Haskell logo CIS 5520: Advanced Programming

Fall 2024

  • Home
  • Schedule
  • Homework
  • Resources
  • Software
  • Style guide
Note: this is the stubbed version of module Sum. Try to figure out how to fill in all parts of this file marked undefined. CIS 5520 students should be able to access this code through github. Eventually, the completed version will be available.
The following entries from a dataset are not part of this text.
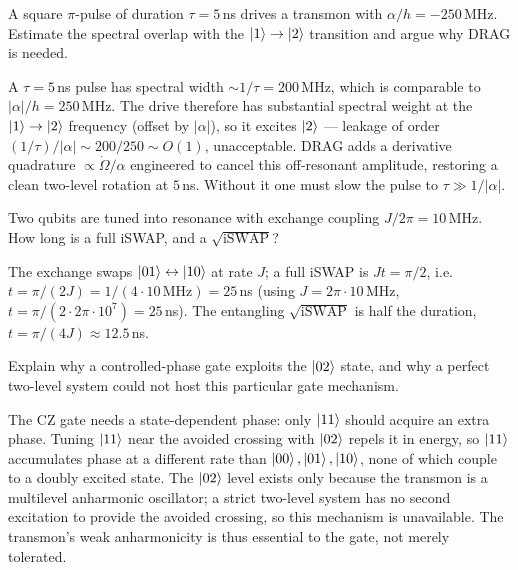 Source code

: \begin{exercise}
A square $\pi$-pulse of duration $\tau=5\,$ns drives a transmon with
$\alpha/h=-250\,$MHz. Estimate the spectral overlap with the
$\ket1\to\ket2$ transition and argue why DRAG is needed.
\begin{solution}
A $\tau=5\,$ns pulse has spectral width $\sim1/\tau=200\,$MHz, which is
comparable to $|\alpha|/h=250\,$MHz. The drive therefore has
substantial spectral weight at the $\ket1\to\ket2$ frequency (offset by
$|\alpha|$), so it excites $\ket2$ --- leakage of order
$(1/\tau)/|\alpha|\sim200/250\sim O(1)$, unacceptable. DRAG adds a
derivative quadrature $\propto\dot\Omega/\alpha$ engineered to cancel
this off-resonant amplitude, restoring a clean two-level rotation at
$5\,$ns. Without it one must slow the pulse to $\tau\gg1/|\alpha|$.
\end{solution}
\end{exercise}

\begin{exercise}
Two qubits are tuned into resonance with exchange coupling
$J/2\pi=10\,$MHz. How long is a full iSWAP, and a $\sqrt{\text{iSWAP}}$?
\begin{solution}
The exchange swaps $\ket{01}\leftrightarrow\ket{10}$ at rate $J$; a full
iSWAP is $Jt=\pi/2$, i.e.\ $t=\pi/(2J)=1/(4\cdot10\,\text{MHz})=25\,$ns
(using $J=2\pi\cdot10\,$MHz, $t=\pi/(2\cdot2\pi\cdot10^7)=25\,$ns). The
entangling $\sqrt{\text{iSWAP}}$ is half the duration, $t=\pi/(4J)\approx12.5\,$ns.
\end{solution}
\end{exercise}

\begin{exercise}
Explain why a controlled-phase gate exploits the $\ket{02}$ state, and
why a perfect two-level system could not host this particular gate
mechanism.
\begin{solution}
The CZ gate needs a state-dependent phase: only $\ket{11}$ should
acquire an extra phase. Tuning $\ket{11}$ near the avoided crossing with
$\ket{02}$ repels it in energy, so $\ket{11}$ accumulates phase at a
different rate than $\ket{00},\ket{01},\ket{10}$, none of which couple
to a doubly excited state. The $\ket{02}$ level exists only because the
transmon is a multilevel anharmonic oscillator; a strict two-level
system has no second excitation to provide the avoided crossing, so
this mechanism is unavailable. The transmon's weak anharmonicity is
thus essential to the gate, not merely tolerated.
\end{solution}
\end{exercise}

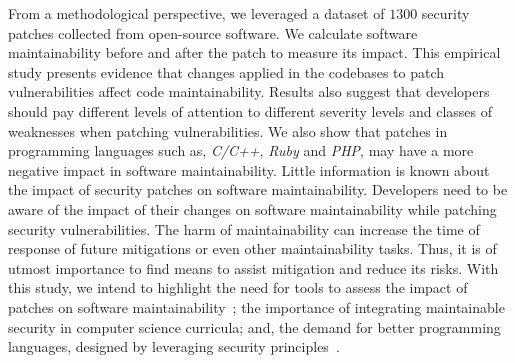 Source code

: \documentclass[smallextended]{svjour3}       %
\begin{document}
From a methodological perspective, we leveraged a dataset of $1300$ 
security patches collected from open-source software. We calculate 
software maintainability before and after the patch to measure its 
impact. This empirical study presents evidence that changes applied 
in the codebases to patch vulnerabilities affect code 
maintainability. Results also suggest that developers 
should pay different levels of attention to different severity 
levels and classes of weaknesses when patching vulnerabilities. We 
also show that patches in programming languages such as, 
\emph{C/C++}, \emph{Ruby} and \emph{PHP}, may have a more negative 
impact in software maintainability. Little information is known 
about the impact of security patches on software 
maintainability. Developers need to be aware of the impact of their 
changes on software maintainability while patching security 
vulnerabilities. The harm of maintainability can increase the time 
of response of future mitigations or even other maintainability 
tasks. Thus, it is of utmost importance to find means to assist 
mitigation and reduce its risks. With this study, we intend to 
highlight the need for tools to assess the impact of patches on 
software maintainability~\cite{4724577}; the importance of 
integrating maintainable security in computer science curricula; 
and, the demand for better programming languages, designed by 
leveraging security principles~\cite{kurilova2014wyvern,10.1145/2489828.2489830}. 
 
\end{document}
Optional exercise: foldr vs. foldl

This module contains some quick examples demonstrating the difference between foldr and foldl. It is advanced material for CIS 5520, designed for those who have seen fold and tail recursion before, such as in CIS 1200.

> module Sum where
> -- https://www.seas.upenn.edu/~cis5520/current/lectures/stub/02-higherorder/Sum.html
> 
> import Prelude hiding (foldr, foldl)

Let's start with a concrete example of a fold --- the "sum" function that adds together all numbers in a list. We can write this function in four different ways. The first two are the standard recursive definitions of sum. The third and fourth use a helper function that includes an accumulator.

> sum1 :: [Int] -> Int
> sum1 [] = 0
> sum1 (x:xs) = x + sum1 xs
> sum2 :: [Int] -> Int
> sum2 [] = 0
> sum2 (x:xs) = sum2 xs + x
> sum3 :: [Int] -> Int
> sum3 = sumAux 0  where
>    sumAux acc [] = acc 
>    sumAux acc (x : xs) = sumAux (acc + x) xs
> sum4 :: [Int] -> Int
> sum4 = sumAux 0  where
>    sumAux acc [] = acc 
>    sumAux acc (x : xs) = sumAux (x + acc) xs

All of these functions give us the same result because (+) is associative and commutative. However, none of these functions give us exactly the same computation: they each process the list in a different order.

     sum1 [1,2,3]
       == 1 + (2 + (3 + 0))
     sum2 [1,2,3]
       == ((0 + 3) + 2) + 1
     sum3 [1,2,3]
       == ((0 + 1) + 2) + 3
     sum4 [1,2,3]
       == (3 + (2 + (1 + 0)))

Generalizing Fold

We can generalize the examples above to create several different recursion patterns over lists. Compare these definitions with the variants of sum above. Then try to write the missing fourth variant`.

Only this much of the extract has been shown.